• What you need to do
A verbatim copy of the records below, pictures omitted, is the task.

• Stored data
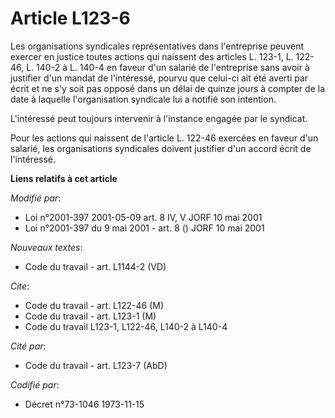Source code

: # Article L123-6

Les organisations syndicales représentatives dans l'entreprise peuvent exercer en justice toutes actions qui naissent des
articles L. 123-1, L. 122-46, L. 140-2 à L. 140-4 en faveur d'un salarié de l'entreprise sans avoir à justifier d'un mandat
de l'intéressé, pourvu que celui-ci ait été averti par écrit et ne s'y soit pas opposé dans un délai de quinze jours à
compter de la date à laquelle l'organisation syndicale lui a notifié son intention.

L'intéressé peut toujours intervenir à l'instance engagée par le syndicat.

Pour les actions qui naissent de l'article L. 122-46 exercées en faveur d'un salarié, les organisations syndicales doivent
justifier d'un accord écrit de l'intéressé.

**Liens relatifs à cet article**

_Modifié par_:

  - Loi n°2001-397 2001-05-09 art. 8 IV, V JORF 10 mai 2001
  - Loi n°2001-397 du 9 mai 2001 - art. 8 () JORF 10 mai 2001

_Nouveaux textes_:

  - Code du travail - art. L1144-2 (VD)

_Cite_:

  - Code du travail - art. L122-46 (M)
  - Code du travail - art. L123-1 (M)
  - Code du travail L123-1, L122-46, L140-2 à L140-4

_Cité par_:

  - Code du travail - art. L123-7 (AbD)

_Codifié par_:

  - Décret n°73-1046 1973-11-15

• Answer for the task
Source code

: # Article L123-6

Les organisations syndicales représentatives dans l'entreprise peuvent exercer en justice toutes actions qui naissent des
articles L. 123-1, L. 122-46, L. 140-2 à L. 140-4 en faveur d'un salarié de l'entreprise sans avoir à justifier d'un mandat
de l'intéressé, pourvu que celui-ci ait été averti par écrit et ne s'y soit pas opposé dans un délai de quinze jours à
compter de la date à laquelle l'organisation syndicale lui a notifié son intention.

L'intéressé peut toujours intervenir à l'instance engagée par le syndicat.

Pour les actions qui naissent de l'article L. 122-46 exercées en faveur d'un salarié, les organisations syndicales doivent
justifier d'un accord écrit de l'intéressé.

**Liens relatifs à cet article**

_Modifié par_:

  - Loi n°2001-397 2001-05-09 art. 8 IV, V JORF 10 mai 2001
  - Loi n°2001-397 du 9 mai 2001 - art. 8 () JORF 10 mai 2001

_Nouveaux textes_:

  - Code du travail - art. L1144-2 (VD)

_Cite_:

  - Code du travail - art. L122-46 (M)
  - Code du travail - art. L123-1 (M)
  - Code du travail L123-1, L122-46, L140-2 à L140-4

_Cité par_:

  - Code du travail - art. L123-7 (AbD)

_Codifié par_:

  - Décret n°73-1046 1973-11-15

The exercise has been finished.